SOURCE RECORDS:
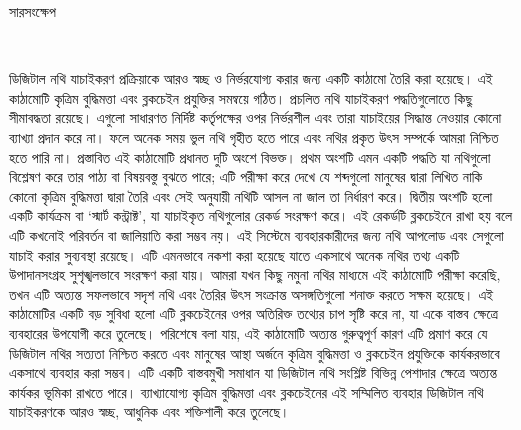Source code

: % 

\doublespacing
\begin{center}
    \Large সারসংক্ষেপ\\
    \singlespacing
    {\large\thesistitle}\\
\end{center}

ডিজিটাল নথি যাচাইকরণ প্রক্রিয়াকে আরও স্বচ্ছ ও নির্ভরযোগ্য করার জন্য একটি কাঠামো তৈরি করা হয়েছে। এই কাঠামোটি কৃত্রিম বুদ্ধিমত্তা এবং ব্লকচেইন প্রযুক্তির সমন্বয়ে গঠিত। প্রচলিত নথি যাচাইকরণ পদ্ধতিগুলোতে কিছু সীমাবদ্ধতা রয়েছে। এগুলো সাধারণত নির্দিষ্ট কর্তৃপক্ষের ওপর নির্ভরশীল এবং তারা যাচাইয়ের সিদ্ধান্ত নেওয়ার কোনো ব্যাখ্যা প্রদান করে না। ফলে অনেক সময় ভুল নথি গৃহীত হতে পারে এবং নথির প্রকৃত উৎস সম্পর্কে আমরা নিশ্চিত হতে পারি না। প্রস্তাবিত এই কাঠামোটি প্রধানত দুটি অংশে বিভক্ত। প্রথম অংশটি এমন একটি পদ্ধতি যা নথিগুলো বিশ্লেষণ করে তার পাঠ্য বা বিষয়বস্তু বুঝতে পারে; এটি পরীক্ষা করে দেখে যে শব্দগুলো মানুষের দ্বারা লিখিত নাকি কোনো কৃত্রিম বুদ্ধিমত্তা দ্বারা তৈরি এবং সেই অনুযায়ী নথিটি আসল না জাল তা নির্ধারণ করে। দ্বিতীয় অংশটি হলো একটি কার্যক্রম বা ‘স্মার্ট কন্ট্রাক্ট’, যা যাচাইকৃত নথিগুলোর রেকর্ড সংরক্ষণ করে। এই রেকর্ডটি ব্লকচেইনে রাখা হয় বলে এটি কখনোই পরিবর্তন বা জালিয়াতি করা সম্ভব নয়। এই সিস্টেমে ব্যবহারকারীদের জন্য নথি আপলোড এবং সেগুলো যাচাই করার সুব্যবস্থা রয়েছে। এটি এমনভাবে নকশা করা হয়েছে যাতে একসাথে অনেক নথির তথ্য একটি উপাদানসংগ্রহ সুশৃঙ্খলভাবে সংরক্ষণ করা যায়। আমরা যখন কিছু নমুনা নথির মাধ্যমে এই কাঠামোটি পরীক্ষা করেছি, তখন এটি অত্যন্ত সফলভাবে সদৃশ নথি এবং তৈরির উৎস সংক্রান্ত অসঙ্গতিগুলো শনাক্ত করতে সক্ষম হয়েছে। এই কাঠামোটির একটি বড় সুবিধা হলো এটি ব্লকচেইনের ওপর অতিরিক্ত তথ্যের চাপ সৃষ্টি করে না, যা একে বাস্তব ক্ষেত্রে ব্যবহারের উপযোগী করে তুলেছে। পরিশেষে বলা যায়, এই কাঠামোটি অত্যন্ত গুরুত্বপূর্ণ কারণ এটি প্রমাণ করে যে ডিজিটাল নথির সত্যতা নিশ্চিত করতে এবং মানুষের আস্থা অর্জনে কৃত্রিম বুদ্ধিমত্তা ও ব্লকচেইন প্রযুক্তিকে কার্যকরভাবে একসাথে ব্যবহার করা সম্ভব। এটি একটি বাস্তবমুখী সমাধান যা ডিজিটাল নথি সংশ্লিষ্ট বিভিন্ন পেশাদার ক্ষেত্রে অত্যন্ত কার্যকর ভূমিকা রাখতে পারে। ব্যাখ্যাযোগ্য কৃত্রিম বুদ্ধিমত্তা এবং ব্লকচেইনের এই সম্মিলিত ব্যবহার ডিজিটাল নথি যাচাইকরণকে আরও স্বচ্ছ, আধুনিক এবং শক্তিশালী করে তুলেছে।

YOUR OBJECTIVE: Your copy should match the material above exactly, minus its pictures.

WRITTEN RESPONSE:
Source code

: % 

\doublespacing
\begin{center}
    \Large সারসংক্ষেপ\\
    \singlespacing
    {\large\thesistitle}\\
\end{center}

ডিজিটাল নথি যাচাইকরণ প্রক্রিয়াকে আরও স্বচ্ছ ও নির্ভরযোগ্য করার জন্য একটি কাঠামো তৈরি করা হয়েছে। এই কাঠামোটি কৃত্রিম বুদ্ধিমত্তা এবং ব্লকচেইন প্রযুক্তির সমন্বয়ে গঠিত। প্রচলিত নথি যাচাইকরণ পদ্ধতিগুলোতে কিছু সীমাবদ্ধতা রয়েছে। এগুলো সাধারণত নির্দিষ্ট কর্তৃপক্ষের ওপর নির্ভরশীল এবং তারা যাচাইয়ের সিদ্ধান্ত নেওয়ার কোনো ব্যাখ্যা প্রদান করে না। ফলে অনেক সময় ভুল নথি গৃহীত হতে পারে এবং নথির প্রকৃত উৎস সম্পর্কে আমরা নিশ্চিত হতে পারি না। প্রস্তাবিত এই কাঠামোটি প্রধানত দুটি অংশে বিভক্ত। প্রথম অংশটি এমন একটি পদ্ধতি যা নথিগুলো বিশ্লেষণ করে তার পাঠ্য বা বিষয়বস্তু বুঝতে পারে; এটি পরীক্ষা করে দেখে যে শব্দগুলো মানুষের দ্বারা লিখিত নাকি কোনো কৃত্রিম বুদ্ধিমত্তা দ্বারা তৈরি এবং সেই অনুযায়ী নথিটি আসল না জাল তা নির্ধারণ করে। দ্বিতীয় অংশটি হলো একটি কার্যক্রম বা ‘স্মার্ট কন্ট্রাক্ট’, যা যাচাইকৃত নথিগুলোর রেকর্ড সংরক্ষণ করে। এই রেকর্ডটি ব্লকচেইনে রাখা হয় বলে এটি কখনোই পরিবর্তন বা জালিয়াতি করা সম্ভব নয়। এই সিস্টেমে ব্যবহারকারীদের জন্য নথি আপলোড এবং সেগুলো যাচাই করার সুব্যবস্থা রয়েছে। এটি এমনভাবে নকশা করা হয়েছে যাতে একসাথে অনেক নথির তথ্য একটি উপাদানসংগ্রহ সুশৃঙ্খলভাবে সংরক্ষণ করা যায়। আমরা যখন কিছু নমুনা নথির মাধ্যমে এই কাঠামোটি পরীক্ষা করেছি, তখন এটি অত্যন্ত সফলভাবে সদৃশ নথি এবং তৈরির উৎস সংক্রান্ত অসঙ্গতিগুলো শনাক্ত করতে সক্ষম হয়েছে। এই কাঠামোটির একটি বড় সুবিধা হলো এটি ব্লকচেইনের ওপর অতিরিক্ত তথ্যের চাপ সৃষ্টি করে না, যা একে বাস্তব ক্ষেত্রে ব্যবহারের উপযোগী করে তুলেছে। পরিশেষে বলা যায়, এই কাঠামোটি অত্যন্ত গুরুত্বপূর্ণ কারণ এটি প্রমাণ করে যে ডিজিটাল নথির সত্যতা নিশ্চিত করতে এবং মানুষের আস্থা অর্জনে কৃত্রিম বুদ্ধিমত্তা ও ব্লকচেইন প্রযুক্তিকে কার্যকরভাবে একসাথে ব্যবহার করা সম্ভব। এটি একটি বাস্তবমুখী সমাধান যা ডিজিটাল নথি সংশ্লিষ্ট বিভিন্ন পেশাদার ক্ষেত্রে অত্যন্ত কার্যকর ভূমিকা রাখতে পারে। ব্যাখ্যাযোগ্য কৃত্রিম বুদ্ধিমত্তা এবং ব্লকচেইনের এই সম্মিলিত ব্যবহার ডিজিটাল নথি যাচাইকরণকে আরও স্বচ্ছ, আধুনিক এবং শক্তিশালী করে তুলেছে।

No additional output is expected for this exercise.